*What to work on*. Nothing may be dropped or added when the entries below are copied.

--- START ---

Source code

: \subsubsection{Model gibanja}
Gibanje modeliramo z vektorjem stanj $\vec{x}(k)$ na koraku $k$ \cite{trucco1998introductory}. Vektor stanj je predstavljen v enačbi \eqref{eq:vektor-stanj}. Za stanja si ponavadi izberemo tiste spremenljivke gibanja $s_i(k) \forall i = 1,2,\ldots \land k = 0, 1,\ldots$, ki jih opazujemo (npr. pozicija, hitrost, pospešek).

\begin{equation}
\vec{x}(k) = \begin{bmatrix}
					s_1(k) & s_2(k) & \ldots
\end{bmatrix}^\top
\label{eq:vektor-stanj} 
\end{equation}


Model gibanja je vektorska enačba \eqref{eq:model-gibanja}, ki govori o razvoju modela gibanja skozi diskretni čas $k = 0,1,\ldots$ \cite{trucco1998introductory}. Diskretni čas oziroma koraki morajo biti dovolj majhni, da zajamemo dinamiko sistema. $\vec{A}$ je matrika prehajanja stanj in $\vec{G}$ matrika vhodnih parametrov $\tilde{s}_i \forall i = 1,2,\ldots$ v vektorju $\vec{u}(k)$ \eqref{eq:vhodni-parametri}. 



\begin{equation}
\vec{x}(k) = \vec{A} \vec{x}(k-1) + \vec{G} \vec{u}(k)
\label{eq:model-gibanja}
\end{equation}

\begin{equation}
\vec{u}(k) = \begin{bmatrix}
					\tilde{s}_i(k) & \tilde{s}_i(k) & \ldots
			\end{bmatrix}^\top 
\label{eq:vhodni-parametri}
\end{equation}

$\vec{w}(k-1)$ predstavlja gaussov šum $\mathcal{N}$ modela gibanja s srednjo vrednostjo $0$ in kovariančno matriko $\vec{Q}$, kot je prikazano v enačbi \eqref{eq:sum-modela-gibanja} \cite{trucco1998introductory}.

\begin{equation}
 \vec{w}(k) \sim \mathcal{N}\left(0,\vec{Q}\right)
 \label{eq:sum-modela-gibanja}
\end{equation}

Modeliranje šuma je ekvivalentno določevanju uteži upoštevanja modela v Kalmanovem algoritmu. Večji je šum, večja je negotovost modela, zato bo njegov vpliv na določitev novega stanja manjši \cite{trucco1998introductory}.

--- END ---

*Reply to the task*.
Source code

: \subsubsection{Model gibanja}
Gibanje modeliramo z vektorjem stanj $\vec{x}(k)$ na koraku $k$ \cite{trucco1998introductory}. Vektor stanj je predstavljen v enačbi \eqref{eq:vektor-stanj}. Za stanja si ponavadi izberemo tiste spremenljivke gibanja $s_i(k) \forall i = 1,2,\ldots \land k = 0, 1,\ldots$, ki jih opazujemo (npr. pozicija, hitrost, pospešek).

\begin{equation}
\vec{x}(k) = \begin{bmatrix}
					s_1(k) & s_2(k) & \ldots
\end{bmatrix}^\top
\label{eq:vektor-stanj} 
\end{equation}


Model gibanja je vektorska enačba \eqref{eq:model-gibanja}, ki govori o razvoju modela gibanja skozi diskretni čas $k = 0,1,\ldots$ \cite{trucco1998introductory}. Diskretni čas oziroma koraki morajo biti dovolj majhni, da zajamemo dinamiko sistema. $\vec{A}$ je matrika prehajanja stanj in $\vec{G}$ matrika vhodnih parametrov $\tilde{s}_i \forall i = 1,2,\ldots$ v vektorju $\vec{u}(k)$ \eqref{eq:vhodni-parametri}. 



\begin{equation}
\vec{x}(k) = \vec{A} \vec{x}(k-1) + \vec{G} \vec{u}(k)
\label{eq:model-gibanja}
\end{equation}

\begin{equation}
\vec{u}(k) = \begin{bmatrix}
					\tilde{s}_i(k) & \tilde{s}_i(k) & \ldots
			\end{bmatrix}^\top 
\label{eq:vhodni-parametri}
\end{equation}

$\vec{w}(k-1)$ predstavlja gaussov šum $\mathcal{N}$ modela gibanja s srednjo vrednostjo $0$ in kovariančno matriko $\vec{Q}$, kot je prikazano v enačbi \eqref{eq:sum-modela-gibanja} \cite{trucco1998introductory}.

\begin{equation}
 \vec{w}(k) \sim \mathcal{N}\left(0,\vec{Q}\right)
 \label{eq:sum-modela-gibanja}
\end{equation}

Modeliranje šuma je ekvivalentno določevanju uteži upoštevanja modela v Kalmanovem algoritmu. Večji je šum, večja je negotovost modela, zato bo njegov vpliv na določitev novega stanja manjši \cite{trucco1998introductory}.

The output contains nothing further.